Human primitive neuroectodermal tumour cells behave as multipotent neural precursors in response to FGF2.

Primitive neuroectodermal tumours (PNET) are thought to derive from the malignant transformation of pluripotent CNS precursors although this hypothesis has yet to be tested in vitro. Here we show that cells of a human PNET cell line 'Dev' express functional fibroblast growth factor (FGF) receptors (FGFR) and respond to FGF2 as multipotent CNS precursors. FGF2 induces tyrosine phosphorylation of FGFR-1 and FGFR-2 and many cellular substrates including MAP kinases and stimulates proliferation. Cells detach from plastic substrates and proliferate to form large clusters of undifferentiated cells. After adhesion to polylysine, cells migrate out from the clusters and differentiate. The majority of differentiated cells express neuronal phenotypes but distinct subpopulations express oligodendrocytic and astrocytic markers. Mature neural differentiation markers are not otherwise detected in Dev cells in defined medium. Identical results were obtained with 12 monoclonal subclones as well as the parent cell line, confirming that Dev cells are multipotent.

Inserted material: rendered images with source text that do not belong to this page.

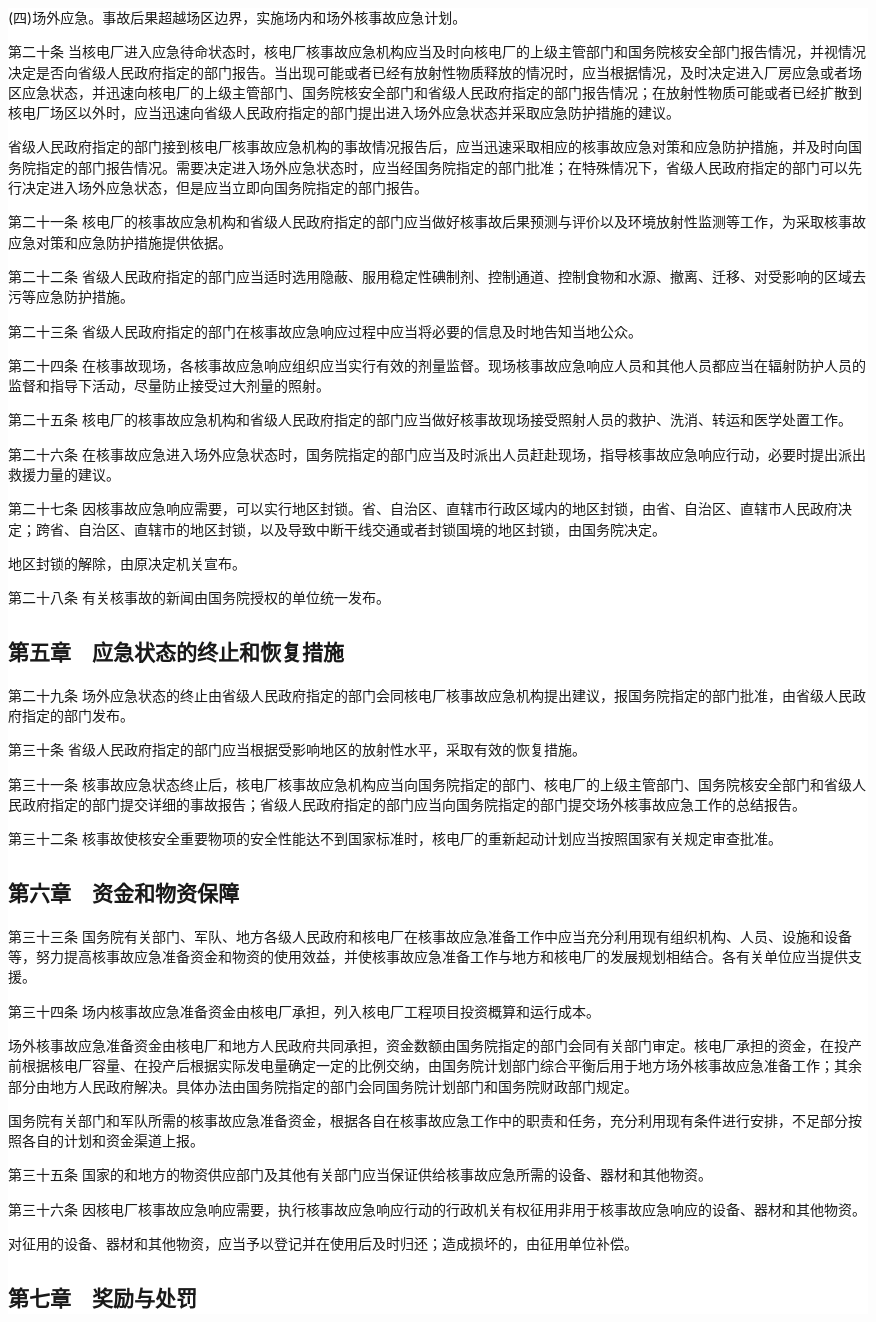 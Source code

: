 (四)场外应急。事故后果超越场区边界，实施场内和场外核事故应急计划。

第二十条 当核电厂进入应急待命状态时，核电厂核事故应急机构应当及时向核电厂的上级主管部门和国务院核安全部门报告情况，并视情况决定是否向省级人民政府指定的部门报告。当出现可能或者已经有放射性物质释放的情况时，应当根据情况，及时决定进入厂房应急或者场区应急状态，并迅速向核电厂的上级主管部门、国务院核安全部门和省级人民政府指定的部门报告情况；在放射性物质可能或者已经扩散到核电厂场区以外时，应当迅速向省级人民政府指定的部门提出进入场外应急状态并采取应急防护措施的建议。

省级人民政府指定的部门接到核电厂核事故应急机构的事故情况报告后，应当迅速采取相应的核事故应急对策和应急防护措施，并及时向国务院指定的部门报告情况。需要决定进入场外应急状态时，应当经国务院指定的部门批准；在特殊情况下，省级人民政府指定的部门可以先行决定进入场外应急状态，但是应当立即向国务院指定的部门报告。

第二十一条 核电厂的核事故应急机构和省级人民政府指定的部门应当做好核事故后果预测与评价以及环境放射性监测等工作，为采取核事故应急对策和应急防护措施提供依据。

第二十二条 省级人民政府指定的部门应当适时选用隐蔽、服用稳定性碘制剂、控制通道、控制食物和水源、撤离、迁移、对受影响的区域去污等应急防护措施。

第二十三条 省级人民政府指定的部门在核事故应急响应过程中应当将必要的信息及时地告知当地公众。

第二十四条 在核事故现场，各核事故应急响应组织应当实行有效的剂量监督。现场核事故应急响应人员和其他人员都应当在辐射防护人员的监督和指导下活动，尽量防止接受过大剂量的照射。

第二十五条 核电厂的核事故应急机构和省级人民政府指定的部门应当做好核事故现场接受照射人员的救护、洗消、转运和医学处置工作。

第二十六条 在核事故应急进入场外应急状态时，国务院指定的部门应当及时派出人员赶赴现场，指导核事故应急响应行动，必要时提出派出救援力量的建议。

第二十七条 因核事故应急响应需要，可以实行地区封锁。省、自治区、直辖市行政区域内的地区封锁，由省、自治区、直辖市人民政府决定；跨省、自治区、直辖市的地区封锁，以及导致中断干线交通或者封锁国境的地区封锁，由国务院决定。

地区封锁的解除，由原决定机关宣布。

第二十八条 有关核事故的新闻由国务院授权的单位统一发布。

## 第五章　应急状态的终止和恢复措施

第二十九条 场外应急状态的终止由省级人民政府指定的部门会同核电厂核事故应急机构提出建议，报国务院指定的部门批准，由省级人民政府指定的部门发布。

第三十条 省级人民政府指定的部门应当根据受影响地区的放射性水平，采取有效的恢复措施。

第三十一条 核事故应急状态终止后，核电厂核事故应急机构应当向国务院指定的部门、核电厂的上级主管部门、国务院核安全部门和省级人民政府指定的部门提交详细的事故报告；省级人民政府指定的部门应当向国务院指定的部门提交场外核事故应急工作的总结报告。

第三十二条 核事故使核安全重要物项的安全性能达不到国家标准时，核电厂的重新起动计划应当按照国家有关规定审查批准。

## 第六章　资金和物资保障

第三十三条 国务院有关部门、军队、地方各级人民政府和核电厂在核事故应急准备工作中应当充分利用现有组织机构、人员、设施和设备等，努力提高核事故应急准备资金和物资的使用效益，并使核事故应急准备工作与地方和核电厂的发展规划相结合。各有关单位应当提供支援。

第三十四条 场内核事故应急准备资金由核电厂承担，列入核电厂工程项目投资概算和运行成本。

场外核事故应急准备资金由核电厂和地方人民政府共同承担，资金数额由国务院指定的部门会同有关部门审定。核电厂承担的资金，在投产前根据核电厂容量、在投产后根据实际发电量确定一定的比例交纳，由国务院计划部门综合平衡后用于地方场外核事故应急准备工作；其余部分由地方人民政府解决。具体办法由国务院指定的部门会同国务院计划部门和国务院财政部门规定。

国务院有关部门和军队所需的核事故应急准备资金，根据各自在核事故应急工作中的职责和任务，充分利用现有条件进行安排，不足部分按照各自的计划和资金渠道上报。

第三十五条 国家的和地方的物资供应部门及其他有关部门应当保证供给核事故应急所需的设备、器材和其他物资。

第三十六条 因核电厂核事故应急响应需要，执行核事故应急响应行动的行政机关有权征用非用于核事故应急响应的设备、器材和其他物资。

对征用的设备、器材和其他物资，应当予以登记并在使用后及时归还；造成损坏的，由征用单位补偿。

## 第七章　奖励与处罚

This extends evidence that multipotent CNS precursors are the cellular substrate from which certain PNET develop and shows that FGF2 is a potent proliferation and differentiation inducer for PNET cells in vitro, suggesting that FGF2 may also modulate the evolution of PNET in vivo. Finally our results suggest that PNET cell lines may provide models to elucidate the biology of human multipotent CNS precursors.